- **Activity**
Return each record exactly as it appears, so that nothing is dropped or altered.

(Collected data)

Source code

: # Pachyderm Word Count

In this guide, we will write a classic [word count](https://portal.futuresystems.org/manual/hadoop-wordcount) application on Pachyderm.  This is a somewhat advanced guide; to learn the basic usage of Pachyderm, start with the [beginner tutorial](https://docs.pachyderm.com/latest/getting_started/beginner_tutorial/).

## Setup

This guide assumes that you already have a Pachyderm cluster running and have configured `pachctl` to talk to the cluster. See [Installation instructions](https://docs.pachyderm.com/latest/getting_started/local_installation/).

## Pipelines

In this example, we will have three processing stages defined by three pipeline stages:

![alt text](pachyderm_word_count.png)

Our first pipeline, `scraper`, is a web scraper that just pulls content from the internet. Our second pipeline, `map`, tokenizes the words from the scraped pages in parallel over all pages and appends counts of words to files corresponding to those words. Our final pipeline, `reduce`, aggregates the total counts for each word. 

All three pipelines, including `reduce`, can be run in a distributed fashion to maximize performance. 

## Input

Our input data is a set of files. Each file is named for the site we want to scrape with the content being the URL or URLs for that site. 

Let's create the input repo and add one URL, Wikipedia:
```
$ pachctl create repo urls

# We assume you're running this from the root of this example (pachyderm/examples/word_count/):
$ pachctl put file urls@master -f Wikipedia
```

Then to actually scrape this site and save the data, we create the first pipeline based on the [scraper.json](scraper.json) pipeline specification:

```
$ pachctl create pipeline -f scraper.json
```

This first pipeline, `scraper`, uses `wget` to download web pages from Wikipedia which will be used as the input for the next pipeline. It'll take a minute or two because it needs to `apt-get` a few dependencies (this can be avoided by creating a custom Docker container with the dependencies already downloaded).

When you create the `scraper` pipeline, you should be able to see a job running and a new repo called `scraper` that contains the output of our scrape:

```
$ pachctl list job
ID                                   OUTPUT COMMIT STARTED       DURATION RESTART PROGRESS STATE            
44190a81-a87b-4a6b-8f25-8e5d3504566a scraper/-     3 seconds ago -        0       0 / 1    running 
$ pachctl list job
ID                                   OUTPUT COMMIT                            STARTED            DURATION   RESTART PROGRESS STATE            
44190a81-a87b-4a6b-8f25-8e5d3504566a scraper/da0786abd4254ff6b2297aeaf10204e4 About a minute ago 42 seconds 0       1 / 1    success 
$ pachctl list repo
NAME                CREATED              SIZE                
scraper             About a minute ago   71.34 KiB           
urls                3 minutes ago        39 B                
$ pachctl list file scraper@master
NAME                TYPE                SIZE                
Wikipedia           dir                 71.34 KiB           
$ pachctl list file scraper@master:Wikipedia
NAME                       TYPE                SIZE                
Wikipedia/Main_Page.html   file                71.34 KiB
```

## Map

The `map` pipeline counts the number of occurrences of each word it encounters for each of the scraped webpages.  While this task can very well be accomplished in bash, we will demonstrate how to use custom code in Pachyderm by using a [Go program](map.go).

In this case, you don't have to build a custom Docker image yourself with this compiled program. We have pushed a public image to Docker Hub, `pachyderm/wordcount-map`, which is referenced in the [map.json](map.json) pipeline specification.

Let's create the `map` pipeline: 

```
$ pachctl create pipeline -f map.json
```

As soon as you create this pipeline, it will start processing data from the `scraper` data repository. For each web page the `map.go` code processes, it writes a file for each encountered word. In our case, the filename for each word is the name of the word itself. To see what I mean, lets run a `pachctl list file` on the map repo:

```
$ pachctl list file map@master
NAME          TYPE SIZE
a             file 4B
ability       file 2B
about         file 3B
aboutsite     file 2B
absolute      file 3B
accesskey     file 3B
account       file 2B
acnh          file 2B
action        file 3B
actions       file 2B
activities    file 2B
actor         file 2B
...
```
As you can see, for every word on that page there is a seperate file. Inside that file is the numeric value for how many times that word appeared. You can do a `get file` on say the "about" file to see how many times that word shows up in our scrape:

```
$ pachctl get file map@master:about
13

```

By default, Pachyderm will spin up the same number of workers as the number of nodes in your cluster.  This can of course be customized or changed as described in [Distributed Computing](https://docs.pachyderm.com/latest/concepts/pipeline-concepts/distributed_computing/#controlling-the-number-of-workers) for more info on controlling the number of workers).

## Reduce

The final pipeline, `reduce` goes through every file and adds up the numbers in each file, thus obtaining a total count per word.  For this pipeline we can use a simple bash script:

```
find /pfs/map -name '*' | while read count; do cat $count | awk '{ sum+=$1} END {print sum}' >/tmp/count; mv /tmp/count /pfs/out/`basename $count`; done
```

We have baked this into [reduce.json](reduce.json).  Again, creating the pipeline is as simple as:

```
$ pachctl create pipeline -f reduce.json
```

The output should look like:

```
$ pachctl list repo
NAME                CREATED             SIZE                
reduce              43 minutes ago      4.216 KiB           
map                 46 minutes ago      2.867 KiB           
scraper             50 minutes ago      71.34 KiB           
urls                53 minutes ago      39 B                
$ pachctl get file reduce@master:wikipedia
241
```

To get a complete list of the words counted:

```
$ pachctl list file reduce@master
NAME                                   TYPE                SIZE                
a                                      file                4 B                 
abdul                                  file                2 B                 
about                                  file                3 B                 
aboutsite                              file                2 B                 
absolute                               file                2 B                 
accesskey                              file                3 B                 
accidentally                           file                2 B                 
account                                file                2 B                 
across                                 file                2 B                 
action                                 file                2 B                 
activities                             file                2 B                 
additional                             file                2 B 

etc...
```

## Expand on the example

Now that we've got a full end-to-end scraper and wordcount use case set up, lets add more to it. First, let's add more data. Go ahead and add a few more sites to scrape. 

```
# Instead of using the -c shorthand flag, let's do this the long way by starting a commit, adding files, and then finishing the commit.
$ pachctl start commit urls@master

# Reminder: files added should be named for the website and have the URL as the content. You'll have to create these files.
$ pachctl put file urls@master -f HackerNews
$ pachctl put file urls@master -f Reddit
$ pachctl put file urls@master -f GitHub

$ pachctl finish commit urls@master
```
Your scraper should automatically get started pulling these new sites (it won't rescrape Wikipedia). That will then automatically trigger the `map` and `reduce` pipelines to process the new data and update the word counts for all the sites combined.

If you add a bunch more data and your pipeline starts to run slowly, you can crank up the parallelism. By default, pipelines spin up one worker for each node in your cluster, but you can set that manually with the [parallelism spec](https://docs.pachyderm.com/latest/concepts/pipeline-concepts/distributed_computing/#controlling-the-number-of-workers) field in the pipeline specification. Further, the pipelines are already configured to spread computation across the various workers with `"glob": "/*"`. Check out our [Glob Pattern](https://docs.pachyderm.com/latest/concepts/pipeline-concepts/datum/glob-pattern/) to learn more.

- **Response to this exercise**
Source code

: # Pachyderm Word Count

In this guide, we will write a classic [word count](https://portal.futuresystems.org/manual/hadoop-wordcount) application on Pachyderm.  This is a somewhat advanced guide; to learn the basic usage of Pachyderm, start with the [beginner tutorial](https://docs.pachyderm.com/latest/getting_started/beginner_tutorial/).

## Setup

This guide assumes that you already have a Pachyderm cluster running and have configured `pachctl` to talk to the cluster. See [Installation instructions](https://docs.pachyderm.com/latest/getting_started/local_installation/).

## Pipelines

In this example, we will have three processing stages defined by three pipeline stages:

![alt text](pachyderm_word_count.png)

Our first pipeline, `scraper`, is a web scraper that just pulls content from the internet. Our second pipeline, `map`, tokenizes the words from the scraped pages in parallel over all pages and appends counts of words to files corresponding to those words. Our final pipeline, `reduce`, aggregates the total counts for each word. 

All three pipelines, including `reduce`, can be run in a distributed fashion to maximize performance. 

## Input

Our input data is a set of files. Each file is named for the site we want to scrape with the content being the URL or URLs for that site. 

Let's create the input repo and add one URL, Wikipedia:
```
$ pachctl create repo urls

# We assume you're running this from the root of this example (pachyderm/examples/word_count/):
$ pachctl put file urls@master -f Wikipedia
```

Then to actually scrape this site and save the data, we create the first pipeline based on the [scraper.json](scraper.json) pipeline specification:

```
$ pachctl create pipeline -f scraper.json
```

This first pipeline, `scraper`, uses `wget` to download web pages from Wikipedia which will be used as the input for the next pipeline. It'll take a minute or two because it needs to `apt-get` a few dependencies (this can be avoided by creating a custom Docker container with the dependencies already downloaded).

When you create the `scraper` pipeline, you should be able to see a job running and a new repo called `scraper` that contains the output of our scrape:

```
$ pachctl list job
ID                                   OUTPUT COMMIT STARTED       DURATION RESTART PROGRESS STATE            
44190a81-a87b-4a6b-8f25-8e5d3504566a scraper/-     3 seconds ago -        0       0 / 1    running 
$ pachctl list job
ID                                   OUTPUT COMMIT                            STARTED            DURATION   RESTART PROGRESS STATE            
44190a81-a87b-4a6b-8f25-8e5d3504566a scraper/da0786abd4254ff6b2297aeaf10204e4 About a minute ago 42 seconds 0       1 / 1    success 
$ pachctl list repo
NAME                CREATED              SIZE                
scraper             About a minute ago   71.34 KiB           
urls                3 minutes ago        39 B                
$ pachctl list file scraper@master
NAME                TYPE                SIZE                
Wikipedia           dir                 71.34 KiB           
$ pachctl list file scraper@master:Wikipedia
NAME                       TYPE                SIZE                
Wikipedia/Main_Page.html   file                71.34 KiB
```

## Map

The `map` pipeline counts the number of occurrences of each word it encounters for each of the scraped webpages.  While this task can very well be accomplished in bash, we will demonstrate how to use custom code in Pachyderm by using a [Go program](map.go).

In this case, you don't have to build a custom Docker image yourself with this compiled program. We have pushed a public image to Docker Hub, `pachyderm/wordcount-map`, which is referenced in the [map.json](map.json) pipeline specification.

Let's create the `map` pipeline: 

```
$ pachctl create pipeline -f map.json
```

As soon as you create this pipeline, it will start processing data from the `scraper` data repository. For each web page the `map.go` code processes, it writes a file for each encountered word. In our case, the filename for each word is the name of the word itself. To see what I mean, lets run a `pachctl list file` on the map repo:

```
$ pachctl list file map@master
NAME          TYPE SIZE
a             file 4B
ability       file 2B
about         file 3B
aboutsite     file 2B
absolute      file 3B
accesskey     file 3B
account       file 2B
acnh          file 2B
action        file 3B
actions       file 2B
activities    file 2B
actor         file 2B
...
```
As you can see, for every word on that page there is a seperate file. Inside that file is the numeric value for how many times that word appeared. You can do a `get file` on say the "about" file to see how many times that word shows up in our scrape:

```
$ pachctl get file map@master:about
13

```

By default, Pachyderm will spin up the same number of workers as the number of nodes in your cluster.  This can of course be customized or changed as described in [Distributed Computing](https://docs.pachyderm.com/latest/concepts/pipeline-concepts/distributed_computing/#controlling-the-number-of-workers) for more info on controlling the number of workers).

## Reduce

The final pipeline, `reduce` goes through every file and adds up the numbers in each file, thus obtaining a total count per word.  For this pipeline we can use a simple bash script:

```
find /pfs/map -name '*' | while read count; do cat $count | awk '{ sum+=$1} END {print sum}' >/tmp/count; mv /tmp/count /pfs/out/`basename $count`; done
```

We have baked this into [reduce.json](reduce.json).  Again, creating the pipeline is as simple as:

```
$ pachctl create pipeline -f reduce.json
```

The output should look like:

```
$ pachctl list repo
NAME                CREATED             SIZE                
reduce              43 minutes ago      4.216 KiB           
map                 46 minutes ago      2.867 KiB           
scraper             50 minutes ago      71.34 KiB           
urls                53 minutes ago      39 B                
$ pachctl get file reduce@master:wikipedia
241
```

To get a complete list of the words counted:

```
$ pachctl list file reduce@master
NAME                                   TYPE                SIZE                
a                                      file                4 B                 
abdul                                  file                2 B                 
about                                  file                3 B                 
aboutsite                              file                2 B                 
absolute                               file                2 B                 
accesskey                              file                3 B                 
accidentally                           file                2 B                 
account                                file                2 B                 
across                                 file                2 B                 
action                                 file                2 B                 
activities                             file                2 B                 
additional                             file                2 B 

etc...
```

## Expand on the example

Now that we've got a full end-to-end scraper and wordcount use case set up, lets add more to it. First, let's add more data. Go ahead and add a few more sites to scrape. 

```
# Instead of using the -c shorthand flag, let's do this the long way by starting a commit, adding files, and then finishing the commit.
$ pachctl start commit urls@master

# Reminder: files added should be named for the website and have the URL as the content. You'll have to create these files.
$ pachctl put file urls@master -f HackerNews
$ pachctl put file urls@master -f Reddit
$ pachctl put file urls@master -f GitHub

$ pachctl finish commit urls@master
```
Your scraper should automatically get started pulling these new sites (it won't rescrape Wikipedia). That will then automatically trigger the `map` and `reduce` pipelines to process the new data and update the word counts for all the sites combined.

If you add a bunch more data and your pipeline starts to run slowly, you can crank up the parallelism. By default, pipelines spin up one worker for each node in your cluster, but you can set that manually with the [parallelism spec](https://docs.pachyderm.com/latest/concepts/pipeline-concepts/distributed_computing/#controlling-the-number-of-workers) field in the pipeline specification. Further, the pipelines are already configured to spread computation across the various workers with `"glob": "/*"`. Check out our [Glob Pattern](https://docs.pachyderm.com/latest/concepts/pipeline-concepts/datum/glob-pattern/) to learn more.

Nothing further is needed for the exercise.